Working Towards an Inclusive Digital Society
2019, Summit Confronting the Disinformation Age, Media + Information, Equity + Justice
About Confronting the Disinformation Age
SFU Public Square’s 2019 Community Summit considered how the proliferation of disinformation is impacting society and challenging our capacity to make informed decisions about our economic, social, and political lives. Together, we co-created strategies to ensure stronger and healthier information ecosystems and stimulate more connected and resilient communities.
The Disinformation Age
Information is fundamental to our existence. Without it, we cannot understand or effectively respond to the events that shape our world. Throughout history, campaigns to deliberately spread false information to influence public opinion or obscure the truth have been launched by individuals, organizations, and governments. But today, we’re living in a new age of information facilitated primarily by digital technology. These advancements offer us extraordinary access to facts and data but also allow for harmful, inaccurate, and manipulated information to be created and disseminated at an unprecedented speed, scope, and scale. Falsehoods are pitted against facts in competition for our attention and technology is used to exploit our cognitive functioning without repercussion. In what is being called the “post-truth” era, the distortion of our information landscape is eroding our trust in institutions, political systems, the media, and each other.
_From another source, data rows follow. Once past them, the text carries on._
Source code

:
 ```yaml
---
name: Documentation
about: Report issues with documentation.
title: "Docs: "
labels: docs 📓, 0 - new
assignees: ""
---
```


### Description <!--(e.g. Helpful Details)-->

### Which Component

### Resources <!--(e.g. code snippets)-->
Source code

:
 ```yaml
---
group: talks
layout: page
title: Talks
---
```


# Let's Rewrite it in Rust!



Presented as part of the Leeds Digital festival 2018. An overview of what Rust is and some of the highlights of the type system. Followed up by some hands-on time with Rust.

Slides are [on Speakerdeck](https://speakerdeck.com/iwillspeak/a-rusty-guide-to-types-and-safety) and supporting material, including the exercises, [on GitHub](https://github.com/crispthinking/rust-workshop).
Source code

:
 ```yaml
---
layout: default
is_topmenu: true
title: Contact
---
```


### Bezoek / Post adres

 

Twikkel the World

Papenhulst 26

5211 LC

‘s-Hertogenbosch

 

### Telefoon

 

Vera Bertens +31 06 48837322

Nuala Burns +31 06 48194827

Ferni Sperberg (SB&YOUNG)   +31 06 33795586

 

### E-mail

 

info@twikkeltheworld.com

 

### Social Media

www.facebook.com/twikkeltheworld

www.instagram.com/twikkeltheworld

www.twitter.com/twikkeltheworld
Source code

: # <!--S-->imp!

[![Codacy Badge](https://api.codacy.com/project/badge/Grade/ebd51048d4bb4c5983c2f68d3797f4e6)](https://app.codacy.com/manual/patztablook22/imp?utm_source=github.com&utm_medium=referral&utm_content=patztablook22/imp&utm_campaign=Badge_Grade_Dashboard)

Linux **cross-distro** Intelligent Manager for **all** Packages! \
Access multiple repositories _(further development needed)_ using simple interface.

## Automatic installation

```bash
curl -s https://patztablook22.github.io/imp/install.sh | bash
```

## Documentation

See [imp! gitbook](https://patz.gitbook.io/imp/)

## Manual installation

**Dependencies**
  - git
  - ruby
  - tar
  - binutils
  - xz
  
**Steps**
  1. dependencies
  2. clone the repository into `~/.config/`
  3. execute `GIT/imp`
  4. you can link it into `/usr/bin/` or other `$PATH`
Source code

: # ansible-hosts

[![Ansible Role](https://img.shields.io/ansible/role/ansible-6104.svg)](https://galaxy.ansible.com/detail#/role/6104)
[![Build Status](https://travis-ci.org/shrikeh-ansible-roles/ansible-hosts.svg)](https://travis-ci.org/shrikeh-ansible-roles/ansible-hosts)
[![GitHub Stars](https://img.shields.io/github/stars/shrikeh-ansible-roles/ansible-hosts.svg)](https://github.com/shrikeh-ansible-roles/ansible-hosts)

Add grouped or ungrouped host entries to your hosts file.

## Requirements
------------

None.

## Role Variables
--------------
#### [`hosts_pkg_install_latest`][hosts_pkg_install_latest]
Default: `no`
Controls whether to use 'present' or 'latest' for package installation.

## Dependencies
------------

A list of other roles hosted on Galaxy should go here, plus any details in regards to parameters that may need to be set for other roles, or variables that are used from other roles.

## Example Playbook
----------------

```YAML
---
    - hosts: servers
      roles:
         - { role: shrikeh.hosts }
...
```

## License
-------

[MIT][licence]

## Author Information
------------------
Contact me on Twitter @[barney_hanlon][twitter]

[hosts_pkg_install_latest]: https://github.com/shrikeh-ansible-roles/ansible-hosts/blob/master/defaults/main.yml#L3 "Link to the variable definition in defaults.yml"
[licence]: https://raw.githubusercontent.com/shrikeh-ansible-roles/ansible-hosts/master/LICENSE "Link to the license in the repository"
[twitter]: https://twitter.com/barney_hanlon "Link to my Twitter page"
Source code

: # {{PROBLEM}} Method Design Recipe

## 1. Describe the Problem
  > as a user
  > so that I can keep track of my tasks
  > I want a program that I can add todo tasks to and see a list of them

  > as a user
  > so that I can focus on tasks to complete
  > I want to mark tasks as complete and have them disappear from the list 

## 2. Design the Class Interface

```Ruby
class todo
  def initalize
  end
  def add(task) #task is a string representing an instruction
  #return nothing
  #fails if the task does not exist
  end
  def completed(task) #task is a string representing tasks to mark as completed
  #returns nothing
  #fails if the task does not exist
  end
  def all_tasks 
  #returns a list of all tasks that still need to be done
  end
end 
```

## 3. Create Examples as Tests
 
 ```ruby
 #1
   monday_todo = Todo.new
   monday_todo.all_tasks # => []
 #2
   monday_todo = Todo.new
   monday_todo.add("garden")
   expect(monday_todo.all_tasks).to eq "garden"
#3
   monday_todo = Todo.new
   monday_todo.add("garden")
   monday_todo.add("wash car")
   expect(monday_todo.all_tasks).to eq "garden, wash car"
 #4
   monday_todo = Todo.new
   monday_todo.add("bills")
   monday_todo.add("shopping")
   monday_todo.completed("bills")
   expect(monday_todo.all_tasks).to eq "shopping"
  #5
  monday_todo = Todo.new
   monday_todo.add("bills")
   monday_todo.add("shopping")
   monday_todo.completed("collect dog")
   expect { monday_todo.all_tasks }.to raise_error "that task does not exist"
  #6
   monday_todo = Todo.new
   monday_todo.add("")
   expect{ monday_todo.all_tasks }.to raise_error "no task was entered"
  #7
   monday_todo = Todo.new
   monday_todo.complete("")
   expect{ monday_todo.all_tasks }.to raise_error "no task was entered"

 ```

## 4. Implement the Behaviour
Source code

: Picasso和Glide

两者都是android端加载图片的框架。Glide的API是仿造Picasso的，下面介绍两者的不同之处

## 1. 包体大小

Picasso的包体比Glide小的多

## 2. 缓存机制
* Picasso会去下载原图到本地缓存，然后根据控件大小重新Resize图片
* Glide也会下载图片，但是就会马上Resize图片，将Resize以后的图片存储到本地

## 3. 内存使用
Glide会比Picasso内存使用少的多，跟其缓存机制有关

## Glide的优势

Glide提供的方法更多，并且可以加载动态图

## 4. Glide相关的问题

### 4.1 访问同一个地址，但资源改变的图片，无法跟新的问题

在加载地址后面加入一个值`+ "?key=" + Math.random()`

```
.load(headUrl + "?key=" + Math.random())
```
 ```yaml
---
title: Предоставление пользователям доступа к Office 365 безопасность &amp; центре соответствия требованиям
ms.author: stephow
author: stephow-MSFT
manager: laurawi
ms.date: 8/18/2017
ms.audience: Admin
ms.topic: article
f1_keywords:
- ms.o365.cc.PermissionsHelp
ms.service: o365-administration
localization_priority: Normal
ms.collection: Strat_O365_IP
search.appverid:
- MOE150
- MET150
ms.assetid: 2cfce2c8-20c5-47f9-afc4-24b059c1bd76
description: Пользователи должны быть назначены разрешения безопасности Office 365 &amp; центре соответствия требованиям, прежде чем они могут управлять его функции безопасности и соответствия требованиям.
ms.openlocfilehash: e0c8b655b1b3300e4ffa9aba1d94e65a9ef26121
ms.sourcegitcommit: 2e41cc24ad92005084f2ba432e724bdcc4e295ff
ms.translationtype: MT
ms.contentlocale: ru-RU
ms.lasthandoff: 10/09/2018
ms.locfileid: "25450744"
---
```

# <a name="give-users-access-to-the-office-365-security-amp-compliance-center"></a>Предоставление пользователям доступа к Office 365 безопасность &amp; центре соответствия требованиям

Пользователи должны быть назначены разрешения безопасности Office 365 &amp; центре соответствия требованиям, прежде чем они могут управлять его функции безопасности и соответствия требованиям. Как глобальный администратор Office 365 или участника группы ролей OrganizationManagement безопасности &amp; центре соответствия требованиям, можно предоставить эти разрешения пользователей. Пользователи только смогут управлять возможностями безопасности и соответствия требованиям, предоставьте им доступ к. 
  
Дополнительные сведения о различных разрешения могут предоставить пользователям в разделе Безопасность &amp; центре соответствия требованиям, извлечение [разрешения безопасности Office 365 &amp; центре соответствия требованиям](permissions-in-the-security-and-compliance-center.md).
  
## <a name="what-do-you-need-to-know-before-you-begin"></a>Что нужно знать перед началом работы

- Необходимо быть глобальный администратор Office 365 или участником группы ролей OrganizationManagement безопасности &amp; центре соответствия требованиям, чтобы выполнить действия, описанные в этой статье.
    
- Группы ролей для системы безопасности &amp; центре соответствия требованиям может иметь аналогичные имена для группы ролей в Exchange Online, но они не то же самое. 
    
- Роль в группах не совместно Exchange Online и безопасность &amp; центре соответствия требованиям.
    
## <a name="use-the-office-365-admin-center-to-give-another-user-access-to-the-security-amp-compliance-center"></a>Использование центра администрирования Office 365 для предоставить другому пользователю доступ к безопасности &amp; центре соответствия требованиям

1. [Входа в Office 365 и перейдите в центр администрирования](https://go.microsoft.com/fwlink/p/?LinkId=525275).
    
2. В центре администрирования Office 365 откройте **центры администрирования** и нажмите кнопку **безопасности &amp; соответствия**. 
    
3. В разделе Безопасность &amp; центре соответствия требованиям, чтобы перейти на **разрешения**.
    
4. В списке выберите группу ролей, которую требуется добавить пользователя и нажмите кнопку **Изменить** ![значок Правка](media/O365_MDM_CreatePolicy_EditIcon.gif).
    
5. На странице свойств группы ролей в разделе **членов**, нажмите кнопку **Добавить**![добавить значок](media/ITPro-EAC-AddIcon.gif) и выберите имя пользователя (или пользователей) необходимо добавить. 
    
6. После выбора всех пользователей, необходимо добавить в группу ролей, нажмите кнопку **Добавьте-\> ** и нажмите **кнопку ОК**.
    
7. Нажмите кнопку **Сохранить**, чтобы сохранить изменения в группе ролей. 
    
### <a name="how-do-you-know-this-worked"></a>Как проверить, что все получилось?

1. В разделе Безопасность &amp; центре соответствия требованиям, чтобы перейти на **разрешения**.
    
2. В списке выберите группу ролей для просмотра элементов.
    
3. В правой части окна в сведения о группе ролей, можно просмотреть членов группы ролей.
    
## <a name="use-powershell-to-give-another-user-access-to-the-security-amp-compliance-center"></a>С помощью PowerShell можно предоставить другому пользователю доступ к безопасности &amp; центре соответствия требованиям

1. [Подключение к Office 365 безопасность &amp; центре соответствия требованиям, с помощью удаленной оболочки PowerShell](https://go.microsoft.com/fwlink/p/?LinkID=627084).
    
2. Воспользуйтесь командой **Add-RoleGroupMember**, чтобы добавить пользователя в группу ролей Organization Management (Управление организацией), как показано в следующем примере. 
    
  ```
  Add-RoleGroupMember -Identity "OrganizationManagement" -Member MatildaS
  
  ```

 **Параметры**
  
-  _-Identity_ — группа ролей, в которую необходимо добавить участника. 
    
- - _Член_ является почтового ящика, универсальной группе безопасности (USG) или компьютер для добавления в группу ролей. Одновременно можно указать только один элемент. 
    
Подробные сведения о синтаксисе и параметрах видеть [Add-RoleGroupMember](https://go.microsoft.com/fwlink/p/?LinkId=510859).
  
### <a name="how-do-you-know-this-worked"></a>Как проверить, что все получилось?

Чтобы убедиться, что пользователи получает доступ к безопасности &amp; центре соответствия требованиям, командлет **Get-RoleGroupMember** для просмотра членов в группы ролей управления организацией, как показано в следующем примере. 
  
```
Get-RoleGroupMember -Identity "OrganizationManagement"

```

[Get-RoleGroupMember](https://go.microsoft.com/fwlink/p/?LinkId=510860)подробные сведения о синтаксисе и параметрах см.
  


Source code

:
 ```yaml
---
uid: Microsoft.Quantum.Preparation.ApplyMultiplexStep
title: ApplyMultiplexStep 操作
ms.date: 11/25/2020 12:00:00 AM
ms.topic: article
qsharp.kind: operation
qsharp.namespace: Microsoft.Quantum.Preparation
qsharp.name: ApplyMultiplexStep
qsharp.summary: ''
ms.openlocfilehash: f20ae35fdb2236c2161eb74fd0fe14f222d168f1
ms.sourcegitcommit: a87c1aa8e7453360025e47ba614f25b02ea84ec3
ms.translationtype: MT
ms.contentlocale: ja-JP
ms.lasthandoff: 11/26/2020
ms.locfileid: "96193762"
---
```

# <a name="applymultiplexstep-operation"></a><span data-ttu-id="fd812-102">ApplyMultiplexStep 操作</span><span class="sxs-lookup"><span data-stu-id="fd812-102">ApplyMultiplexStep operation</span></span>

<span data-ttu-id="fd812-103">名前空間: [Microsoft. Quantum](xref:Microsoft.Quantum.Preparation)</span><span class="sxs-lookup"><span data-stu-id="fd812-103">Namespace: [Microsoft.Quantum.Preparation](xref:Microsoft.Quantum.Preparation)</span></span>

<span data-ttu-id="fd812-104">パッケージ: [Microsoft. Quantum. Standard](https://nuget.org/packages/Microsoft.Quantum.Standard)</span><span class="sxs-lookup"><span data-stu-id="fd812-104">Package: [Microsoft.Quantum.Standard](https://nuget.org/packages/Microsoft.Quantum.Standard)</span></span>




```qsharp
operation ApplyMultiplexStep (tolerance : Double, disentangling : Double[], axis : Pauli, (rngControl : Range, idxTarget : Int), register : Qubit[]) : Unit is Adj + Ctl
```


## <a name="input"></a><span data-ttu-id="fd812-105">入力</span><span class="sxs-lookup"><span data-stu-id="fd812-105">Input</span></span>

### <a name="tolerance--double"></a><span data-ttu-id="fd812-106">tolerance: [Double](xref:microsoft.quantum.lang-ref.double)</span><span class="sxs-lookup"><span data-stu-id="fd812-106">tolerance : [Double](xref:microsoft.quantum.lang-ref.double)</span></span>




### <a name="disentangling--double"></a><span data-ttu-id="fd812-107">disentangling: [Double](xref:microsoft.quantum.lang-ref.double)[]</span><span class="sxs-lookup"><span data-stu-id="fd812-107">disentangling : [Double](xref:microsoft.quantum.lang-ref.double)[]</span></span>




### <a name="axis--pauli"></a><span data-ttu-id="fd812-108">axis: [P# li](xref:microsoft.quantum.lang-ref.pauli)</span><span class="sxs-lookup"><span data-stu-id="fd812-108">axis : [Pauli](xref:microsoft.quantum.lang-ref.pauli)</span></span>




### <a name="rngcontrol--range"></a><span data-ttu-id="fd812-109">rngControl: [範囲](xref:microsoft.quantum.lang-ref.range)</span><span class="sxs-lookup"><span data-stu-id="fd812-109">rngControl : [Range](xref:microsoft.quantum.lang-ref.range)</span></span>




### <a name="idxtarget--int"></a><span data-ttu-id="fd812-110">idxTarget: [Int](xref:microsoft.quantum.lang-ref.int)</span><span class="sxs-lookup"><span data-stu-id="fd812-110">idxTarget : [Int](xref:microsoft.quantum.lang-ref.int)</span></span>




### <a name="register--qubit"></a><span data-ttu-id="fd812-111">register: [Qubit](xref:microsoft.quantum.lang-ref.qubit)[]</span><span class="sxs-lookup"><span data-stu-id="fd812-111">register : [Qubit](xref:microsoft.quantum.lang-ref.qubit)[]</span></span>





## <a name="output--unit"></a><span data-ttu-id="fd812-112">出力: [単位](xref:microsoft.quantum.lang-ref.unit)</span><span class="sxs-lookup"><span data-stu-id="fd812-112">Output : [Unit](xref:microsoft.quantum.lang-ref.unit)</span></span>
Working Towards A Digitally Inclusive Society — Summary Report to SFU Public Square
Forum goals and activities
The one-day forum Working Towards A Digitally Inclusive Society was held on April 12, 2019 bringing together for the first time in BC agencies and stakeholders concerned with digital literacy and digital rights. The goals of the forum were to raise awareness about the connections between digital education and digital rights, share information about issues of digital inequalities people were experiencing, and gage interest in further collaboration and collective action. 110 participants registered and 108 attended for all or most of the day. These participants included representatives from frontline literacy and social service agencies, university researchers, librarians, non-profit social rights and anti-poverty groups and adults who experience digital inequalities.